Goal of the exercise: Copy the records out again in full, keeping them identical.

Dataset:
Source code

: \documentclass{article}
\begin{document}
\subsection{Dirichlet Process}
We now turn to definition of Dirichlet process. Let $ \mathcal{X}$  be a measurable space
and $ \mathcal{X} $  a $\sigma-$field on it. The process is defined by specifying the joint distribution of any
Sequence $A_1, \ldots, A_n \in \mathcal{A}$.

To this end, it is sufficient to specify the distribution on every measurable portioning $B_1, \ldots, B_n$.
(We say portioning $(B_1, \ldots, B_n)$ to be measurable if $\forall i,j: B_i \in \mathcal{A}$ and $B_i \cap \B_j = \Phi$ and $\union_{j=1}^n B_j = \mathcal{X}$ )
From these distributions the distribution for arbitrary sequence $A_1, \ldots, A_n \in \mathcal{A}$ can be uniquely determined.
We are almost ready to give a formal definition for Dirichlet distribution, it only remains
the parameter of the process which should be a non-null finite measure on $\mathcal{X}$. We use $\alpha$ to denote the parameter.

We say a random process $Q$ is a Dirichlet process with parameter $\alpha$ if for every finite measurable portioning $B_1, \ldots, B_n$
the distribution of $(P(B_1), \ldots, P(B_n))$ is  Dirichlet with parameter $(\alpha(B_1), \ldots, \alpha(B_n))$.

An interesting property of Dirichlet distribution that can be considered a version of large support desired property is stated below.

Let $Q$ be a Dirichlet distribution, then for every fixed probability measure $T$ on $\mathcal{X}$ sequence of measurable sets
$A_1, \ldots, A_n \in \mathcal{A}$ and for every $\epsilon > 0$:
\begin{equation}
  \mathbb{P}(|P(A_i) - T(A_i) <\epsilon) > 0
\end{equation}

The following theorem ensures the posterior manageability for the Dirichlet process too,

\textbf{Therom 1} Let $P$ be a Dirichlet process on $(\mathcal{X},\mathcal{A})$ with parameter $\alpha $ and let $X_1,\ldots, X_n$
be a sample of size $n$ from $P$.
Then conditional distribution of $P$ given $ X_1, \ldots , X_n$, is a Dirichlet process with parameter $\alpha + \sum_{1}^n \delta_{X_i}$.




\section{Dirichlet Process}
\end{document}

Exercise response:
Source code

: \documentclass{article}
\begin{document}
\subsection{Dirichlet Process}
We now turn to definition of Dirichlet process. Let $ \mathcal{X}$  be a measurable space
and $ \mathcal{X} $  a $\sigma-$field on it. The process is defined by specifying the joint distribution of any
Sequence $A_1, \ldots, A_n \in \mathcal{A}$.

To this end, it is sufficient to specify the distribution on every measurable portioning $B_1, \ldots, B_n$.
(We say portioning $(B_1, \ldots, B_n)$ to be measurable if $\forall i,j: B_i \in \mathcal{A}$ and $B_i \cap \B_j = \Phi$ and $\union_{j=1}^n B_j = \mathcal{X}$ )
From these distributions the distribution for arbitrary sequence $A_1, \ldots, A_n \in \mathcal{A}$ can be uniquely determined.
We are almost ready to give a formal definition for Dirichlet distribution, it only remains
the parameter of the process which should be a non-null finite measure on $\mathcal{X}$. We use $\alpha$ to denote the parameter.

We say a random process $Q$ is a Dirichlet process with parameter $\alpha$ if for every finite measurable portioning $B_1, \ldots, B_n$
the distribution of $(P(B_1), \ldots, P(B_n))$ is  Dirichlet with parameter $(\alpha(B_1), \ldots, \alpha(B_n))$.

An interesting property of Dirichlet distribution that can be considered a version of large support desired property is stated below.

Let $Q$ be a Dirichlet distribution, then for every fixed probability measure $T$ on $\mathcal{X}$ sequence of measurable sets
$A_1, \ldots, A_n \in \mathcal{A}$ and for every $\epsilon > 0$:
\begin{equation}
  \mathbb{P}(|P(A_i) - T(A_i) <\epsilon) > 0
\end{equation}

The following theorem ensures the posterior manageability for the Dirichlet process too,

\textbf{Therom 1} Let $P$ be a Dirichlet process on $(\mathcal{X},\mathcal{A})$ with parameter $\alpha $ and let $X_1,\ldots, X_n$
be a sample of size $n$ from $P$.
Then conditional distribution of $P$ given $ X_1, \ldots , X_n$, is a Dirichlet process with parameter $\alpha + \sum_{1}^n \delta_{X_i}$.




\section{Dirichlet Process}
\end{document}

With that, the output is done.